Where we have doubts:

We also pointed out the over-sampling of examples and good practices from Europe and the almost complete absence of the rest of the world, which was especially aggravated when the document was full of images of people from the Global South. So the solution in the final paper was to take out the pictures and the boxes with examples and put them in an annex. It is, of course, a one-time fix: the lack of voices from the rest of the world on digitization and sustainability is tremendously worrying and persists, especially when an important part of the natural resources for digitization comes from the Global South.

Although it is implicit, we would have liked the document to be more decisive and make explicit that climate norms, policies, and actions taken in the context of the development of digital technologies guarantee that they do not negatively affect people's human rights. Nor should the excuse of climate action be used to violate their rights.

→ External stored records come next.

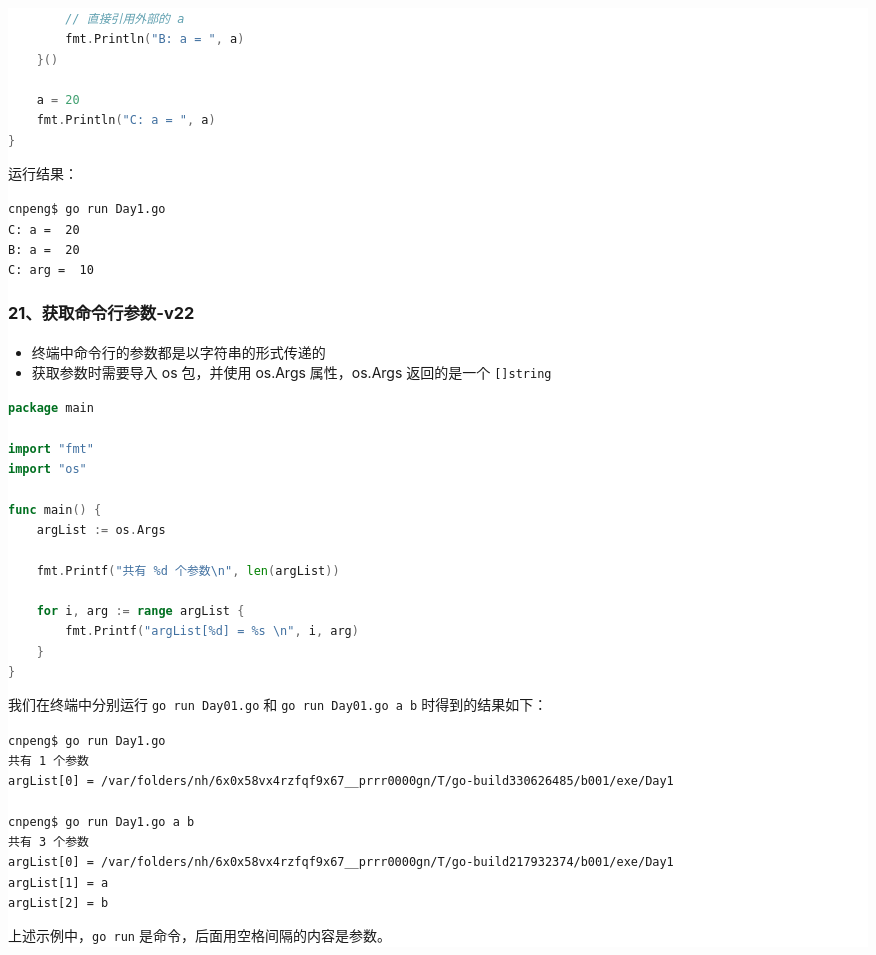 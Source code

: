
```go
		// 直接引用外部的 a
		fmt.Println("B: a = ", a)
	}()

	a = 20
	fmt.Println("C: a = ", a)
}
```

运行结果：

```
cnpeng$ go run Day1.go 
C: a =  20
B: a =  20
C: arg =  10
```
### 21、获取命令行参数-v22

* 终端中命令行的参数都是以字符串的形式传递的
* 获取参数时需要导入 os 包，并使用 os.Args 属性，os.Args 返回的是一个 `[]string`

```go
package main

import "fmt"
import "os"

func main() {
	argList := os.Args

	fmt.Printf("共有 %d 个参数\n", len(argList))

	for i, arg := range argList {
		fmt.Printf("argList[%d] = %s \n", i, arg)
	}
}
```

我们在终端中分别运行 `go run Day01.go` 和 `go run Day01.go a b` 时得到的结果如下：

```
cnpeng$ go run Day1.go 
共有 1 个参数
argList[0] = /var/folders/nh/6x0x58vx4rzfqf9x67__prrr0000gn/T/go-build330626485/b001/exe/Day1 

cnpeng$ go run Day1.go a b
共有 3 个参数
argList[0] = /var/folders/nh/6x0x58vx4rzfqf9x67__prrr0000gn/T/go-build217932374/b001/exe/Day1 
argList[1] = a 
argList[2] = b 
```

上述示例中，`go run` 是命令，后面用空格间隔的内容是参数。 
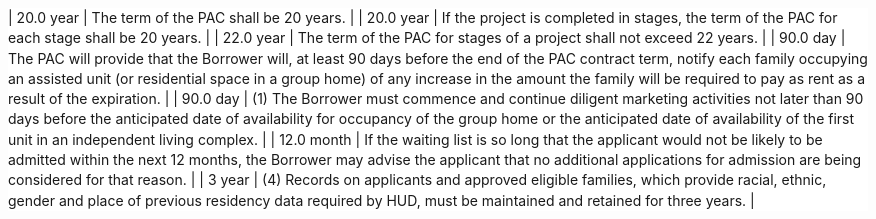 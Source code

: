 | 20.0 year  | The term of the PAC shall be 20 years.                                                                                                                                                                                                                                                                                                                                                                                                                                                                                                                                                                                                                                                                                                                                    |
| 20.0 year  | If the project is completed in stages, the term of the PAC for each stage shall be 20 years.                                                                                                                                                                                                                                                                                                                                                                                                                                                                                                                                                                                                                                                                              |
| 22.0 year  | The term of the PAC for stages of a project shall not exceed 22 years.                                                                                                                                                                                                                                                                                                                                                                                                                                                                                                                                                                                                                                                                                                    |
| 90.0 day   | The PAC will provide that the Borrower will, at least 90 days before the end of the PAC contract term, notify each family occupying an assisted unit (or residential space in a group home) of any increase in the amount the family will be required to pay as rent as a result of the expiration.                                                                                                                                                                                                                                                                                                                                                                                                                                                                       |
| 90.0 day   | (1) The Borrower must commence and continue diligent marketing activities not later than 90 days before the anticipated date of availability for occupancy of the group home or the anticipated date of availability of the first unit in an independent living complex.                                                                                                                                                                                                                                                                                                                                                                                                                                                                                                  |
| 12.0 month | If the waiting list is so long that the applicant would not be likely to be admitted within the next 12 months, the Borrower may advise the applicant that no additional applications for admission are being considered for that reason.                                                                                                                                                                                                                                                                                                                                                                                                                                                                                                                                 |
| 3 year     | (4) Records on applicants and approved eligible families, which provide racial, ethnic, gender and place of previous residency data required by HUD, must be maintained and retained for three years.                                                                                                                                                                                                                                                                                                                                                                                                                                                                                                                                                                     |
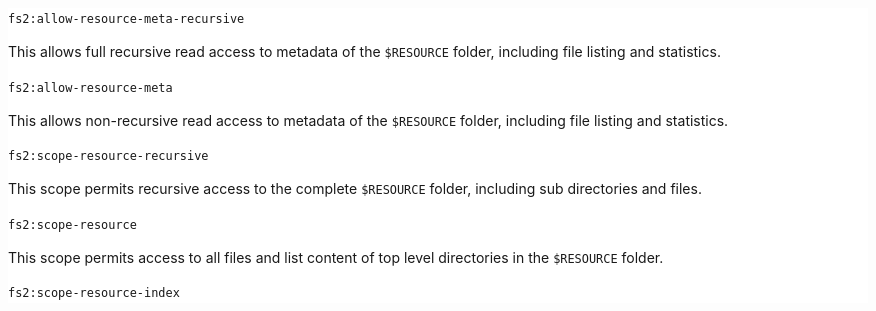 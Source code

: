 `fs2:allow-resource-meta-recursive`

</td>
<td>

This allows full recursive read access to metadata of the `$RESOURCE` folder, including file listing and statistics.

</td>
</tr>

<tr>
<td>

`fs2:allow-resource-meta`

</td>
<td>

This allows non-recursive read access to metadata of the `$RESOURCE` folder, including file listing and statistics.

</td>
</tr>

<tr>
<td>

`fs2:scope-resource-recursive`

</td>
<td>

This scope permits recursive access to the complete `$RESOURCE` folder, including sub directories and files.

</td>
</tr>

<tr>
<td>

`fs2:scope-resource`

</td>
<td>

This scope permits access to all files and list content of top level directories in the `$RESOURCE` folder.

</td>
</tr>

<tr>
<td>

`fs2:scope-resource-index`

</td>
<td>
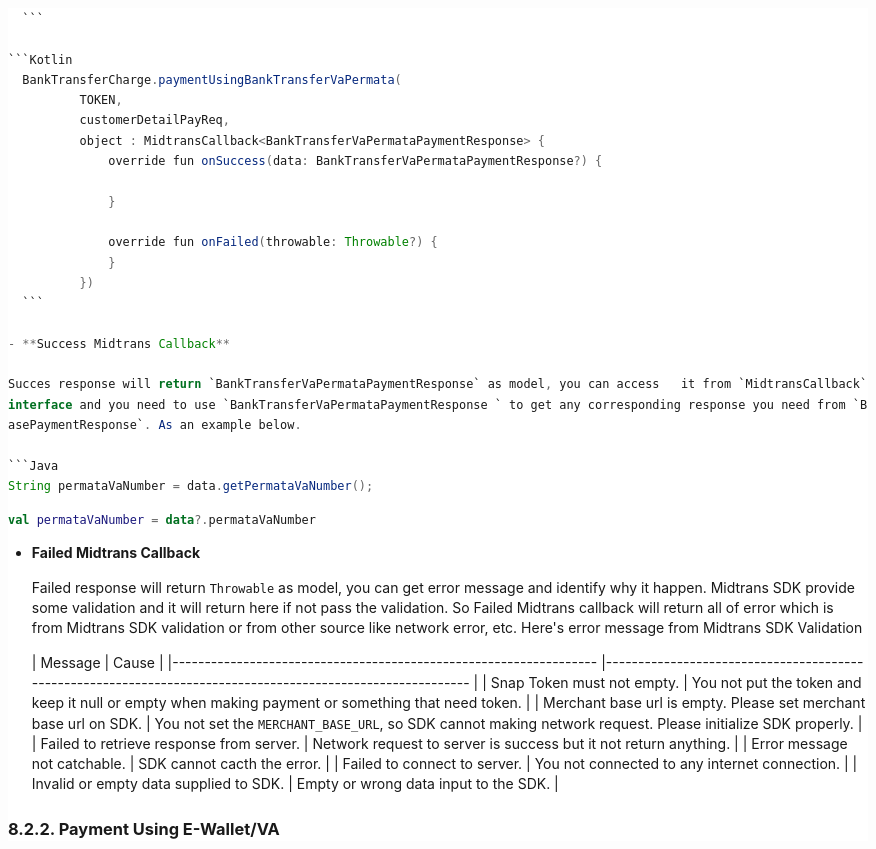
   ```Java
    ```
    
  ```Kotlin
    BankTransferCharge.paymentUsingBankTransferVaPermata(
            TOKEN,
            customerDetailPayReq,
            object : MidtransCallback<BankTransferVaPermataPaymentResponse> {
                override fun onSuccess(data: BankTransferVaPermataPaymentResponse?) {

                }

                override fun onFailed(throwable: Throwable?) {
                }
            })
    ```

- **Success Midtrans Callback**

  Succes response will return `BankTransferVaPermataPaymentResponse` as model, you can access   it from `MidtransCallback` interface and you need to use `BankTransferVaPermataPaymentResponse ` to get any corresponding response you need from `BasePaymentResponse`. As an example below.
  
  ```Java
  String permataVaNumber = data.getPermataVaNumber();
  ```
  
  ```Kotlin
  val permataVaNumber = data?.permataVaNumber
  ```
  
- **Failed Midtrans Callback**
	
	Failed response will return `Throwable` as model, you can get error message and identify why it happen. Midtrans SDK provide some validation and it will return here if not pass the validation. So Failed Midtrans callback will return all of error which is from Midtrans SDK validation or from other source like network error, etc. Here's error message from Midtrans SDK Validation

	| Message                                                          	| Cause                                                                                                      	|
|------------------------------------------------------------------	|------------------------------------------------------------------------------------------------------------	|
| Snap Token must not empty.                                       	| You not put the token and keep it null or empty when making payment or something that need token.          	|
| Merchant base url is empty. Please set merchant base url on SDK. 	| You not set the `MERCHANT_BASE_URL`, so SDK cannot making network request. Please initialize SDK properly. 	|
| Failed to retrieve response from server.                         	| Network request to server is success but it not return anything.                                           	|
| Error message not catchable.                                     	| SDK cannot cacth the error.                                                                                	|
| Failed to connect to server.                                     	| You not connected to any internet connection.                                                              	|
| Invalid or empty data supplied to SDK.                           	| Empty or wrong data input to the SDK.                                                                      	|


### 8.2.2. <a name='PaymentUsingEwallet'></a>Payment Using E-Wallet/VA

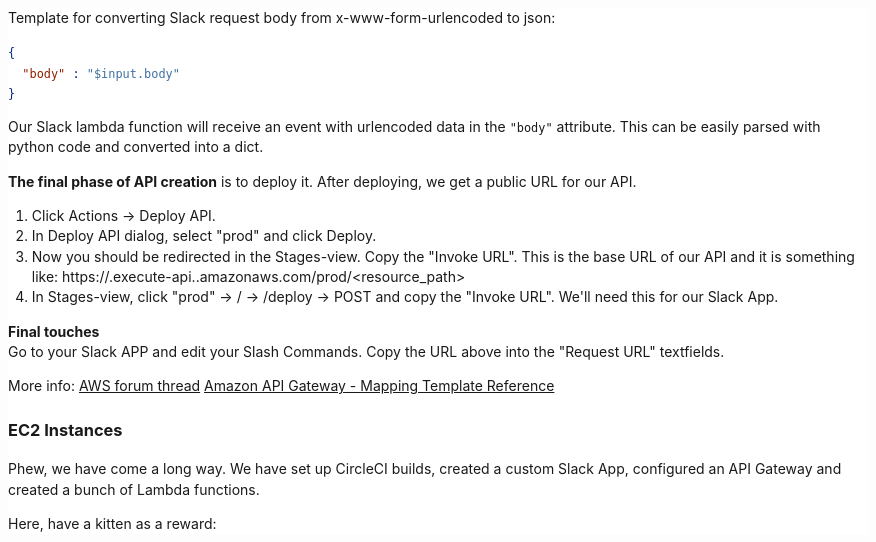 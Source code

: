 Template for converting Slack request body from x-www-form-urlencoded to json:

```json
{
  "body" : "$input.body"
}
```

Our Slack lambda function will receive an event with urlencoded data in the ```"body"``` attribute. This can be easily parsed with python code and converted into a dict.

**The final phase of API creation** is to deploy it. After deploying, we get a public URL for our API.

1. Click Actions -> Deploy API.
1. In Deploy API dialog, select "prod" and click Deploy.
1. Now you should be redirected in the Stages-view. Copy the "Invoke URL". This is the base URL of our API and it is 
something like: https://<random-code>.execute-api.<region>.amazonaws.com/prod/<resource_path>
1. In Stages-view, click "prod" -> / -> /deploy -> POST and copy the "Invoke URL". We'll need this for our Slack App.


**Final touches**  
Go to your Slack APP and edit your Slash Commands. Copy the URL above into the "Request URL" textfields.


More info: 
[AWS forum thread](https://forums.aws.amazon.com/thread.jspa?messageID=673012&tstart=0#673012)
[Amazon API Gateway - Mapping Template Reference](https://docs.aws.amazon.com/apigateway/latest/developerguide/api-gateway-mapping-template-reference.html)


### EC2 Instances

Phew, we have come a long way. We have set up CircleCI builds, created a custom Slack App, configured an API Gateway and created a bunch of Lambda functions.

Here, have a kitten as a reward:
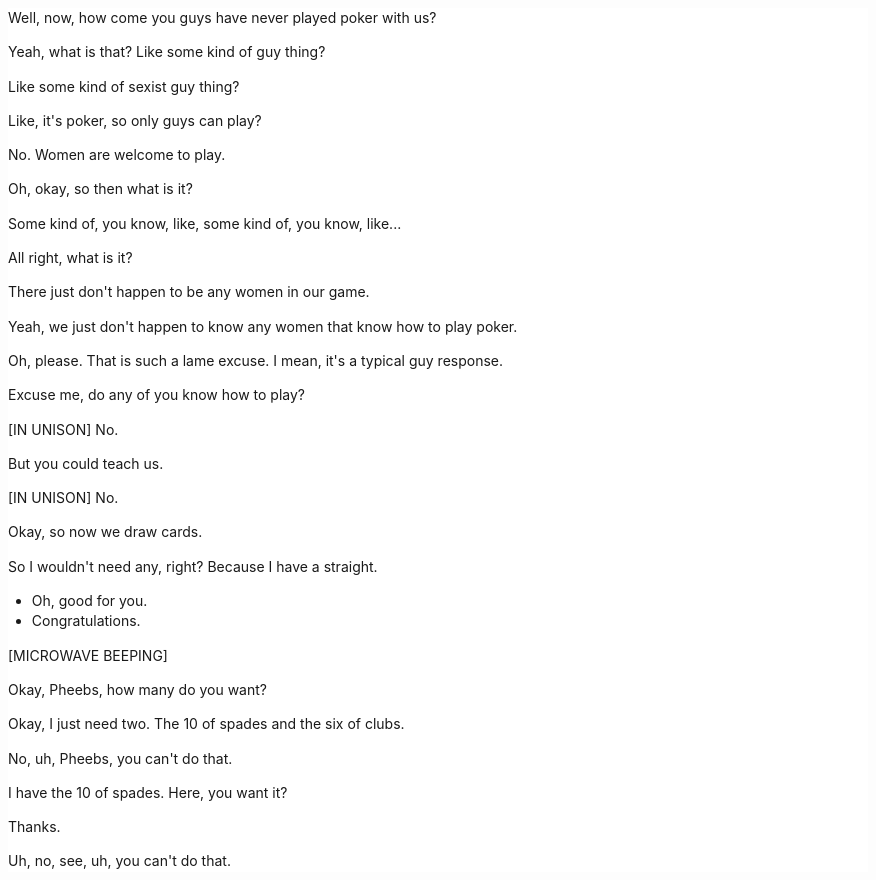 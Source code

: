 Well, now, how come you guys
have never played poker with us?

Yeah, what is that?
Like some kind of guy thing?

Like some kind of sexist guy thing?

Like, it's poker, so only guys can play?

No. Women are welcome to play.

Oh, okay, so then what is it?

Some kind of, you know, like,
some kind of, you know, like...

All right, what is it?

There just don't happen
to be any women in our game.

Yeah, we just don't happen to know any
women that know how to play poker.

Oh, please. That is such a lame excuse.
I mean, it's a typical guy response.

Excuse me, do any of you
know how to play?

[IN UNISON]
No.

But you could teach us.

[IN UNISON]
No.

Okay, so now we draw cards.

So I wouldn't need any, right?
Because I have a straight.

- Oh, good for you.
- Congratulations.

[MICROWAVE BEEPING]

Okay, Pheebs, how many do you want?

Okay, I just need two.
The 10 of spades and the six of clubs.

No, uh, Pheebs, you can't do that.

I have the 10 of spades.
Here, you want it?

Thanks.

Uh, no, see, uh, you can't do that.
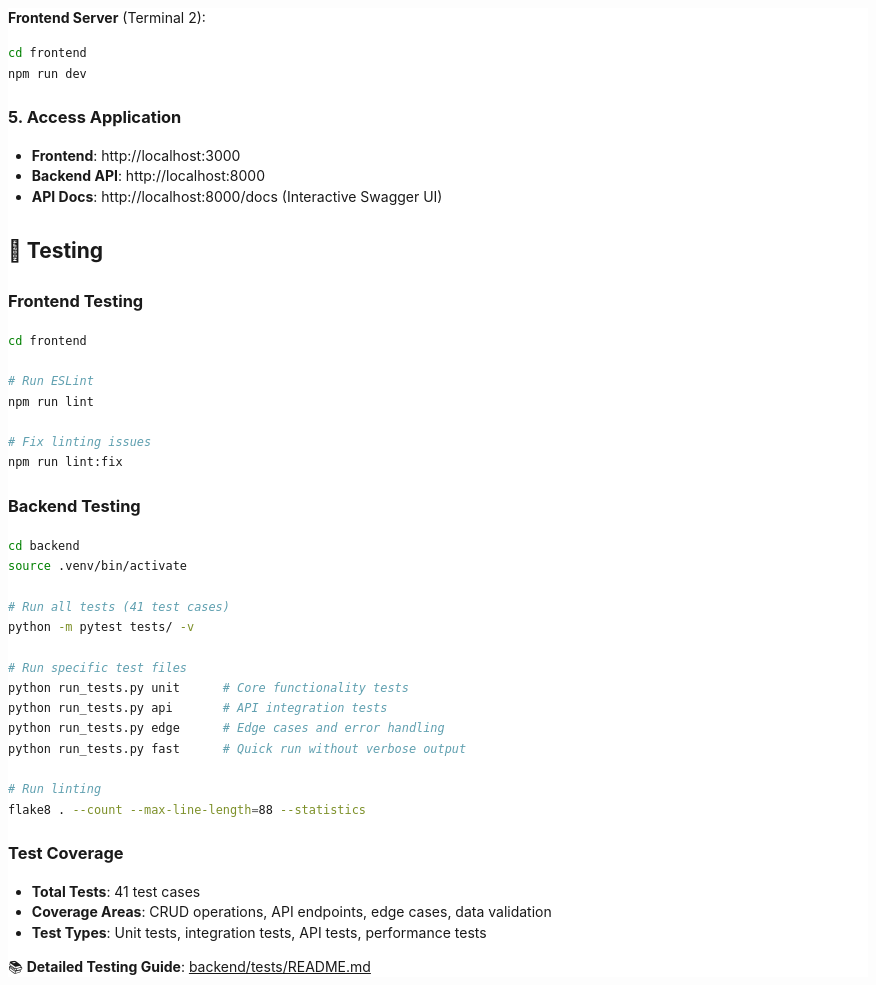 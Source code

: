 **Frontend Server** (Terminal 2):

```bash
cd frontend
npm run dev
```

### 5. Access Application

- **Frontend**: http://localhost:3000
- **Backend API**: http://localhost:8000
- **API Docs**: http://localhost:8000/docs (Interactive Swagger UI)

## 🧪 Testing

### Frontend Testing

```bash
cd frontend

# Run ESLint
npm run lint

# Fix linting issues
npm run lint:fix
```

### Backend Testing

```bash
cd backend
source .venv/bin/activate

# Run all tests (41 test cases)
python -m pytest tests/ -v

# Run specific test files
python run_tests.py unit      # Core functionality tests
python run_tests.py api       # API integration tests
python run_tests.py edge      # Edge cases and error handling
python run_tests.py fast      # Quick run without verbose output

# Run linting
flake8 . --count --max-line-length=88 --statistics
```

### Test Coverage

- **Total Tests**: 41 test cases
- **Coverage Areas**: CRUD operations, API endpoints, edge cases, data validation
- **Test Types**: Unit tests, integration tests, API tests, performance tests

📚 **Detailed Testing Guide**: [backend/tests/README.md](backend/tests/README.md)
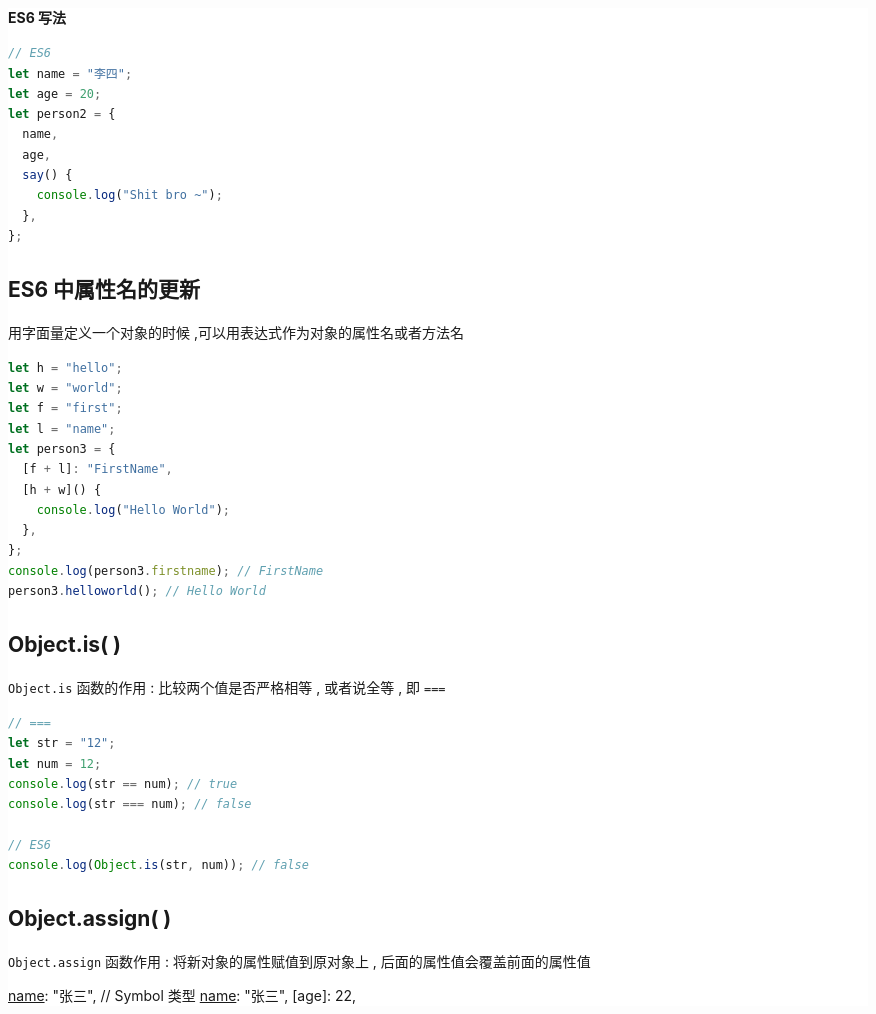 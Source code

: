 **ES6 写法**

```js
// ES6
let name = "李四";
let age = 20;
let person2 = {
  name,
  age,
  say() {
    console.log("Shit bro ~");
  },
};
```

## ES6 中属性名的更新

用字面量定义一个对象的时候 ,可以用表达式作为对象的属性名或者方法名

```js
let h = "hello";
let w = "world";
let f = "first";
let l = "name";
let person3 = {
  [f + l]: "FirstName",
  [h + w]() {
    console.log("Hello World");
  },
};
console.log(person3.firstname); // FirstName
person3.helloworld(); // Hello World
```

## Object.is( )

`Object.is` 函数的作用 : 比较两个值是否严格相等 , 或者说全等 , 即 `===`

```js
// ===
let str = "12";
let num = 12;
console.log(str == num); // true
console.log(str === num); // false

// ES6
console.log(Object.is(str, num)); // false
```

## Object.assign( )

`Object.assign` 函数作用 : 将新对象的属性赋值到原对象上 , 后面的属性值会覆盖前面的属性值


  [name]: "张三",
  [name]: "张三", // Symbol 类型
  [name]: "张三",
  [age]: 22,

Finally, and in light of the IPCC mitigation report discussed in our institute, we continue to assert that it is a mistake for the UN bodies not to call for the adaptation of a precautionary principle concerning digitalization and its rebound effects on energy use. In that line, we welcome that at least this action plan takes up a fundamental challenge that we have repeated time and again concerning the position of the United Nations: “Undertake new research and/or leverage existing bodies of research to provide science-driven recommendations on accelerating sustainability in the digital age.”

What we regret:

We suggested that the document should include more prominently and deeply the water crisis and its relation to digitalization, which particularly affects Latin America due to the increase of drought periods due to climate change. In addition, it would align with Goal 6 of the SGDs. But unfortunately, our suggestion was discarded, and references to the use of water, timid, are subsumed in the section “Minimize Material Base: Address material use and waste linked to digitalization.”

About misinformation, we believe that the approach is very limited: it only looks at it from the need to have better sources of information and ignores the campaigns organized through the Internet by governments, the private sector, or often in coordination between these two, against land defenders that is sadly common in our continent. Therefore, for us is bad news that only this very liberal, very Global North view is adopted in the face of a very complex fact.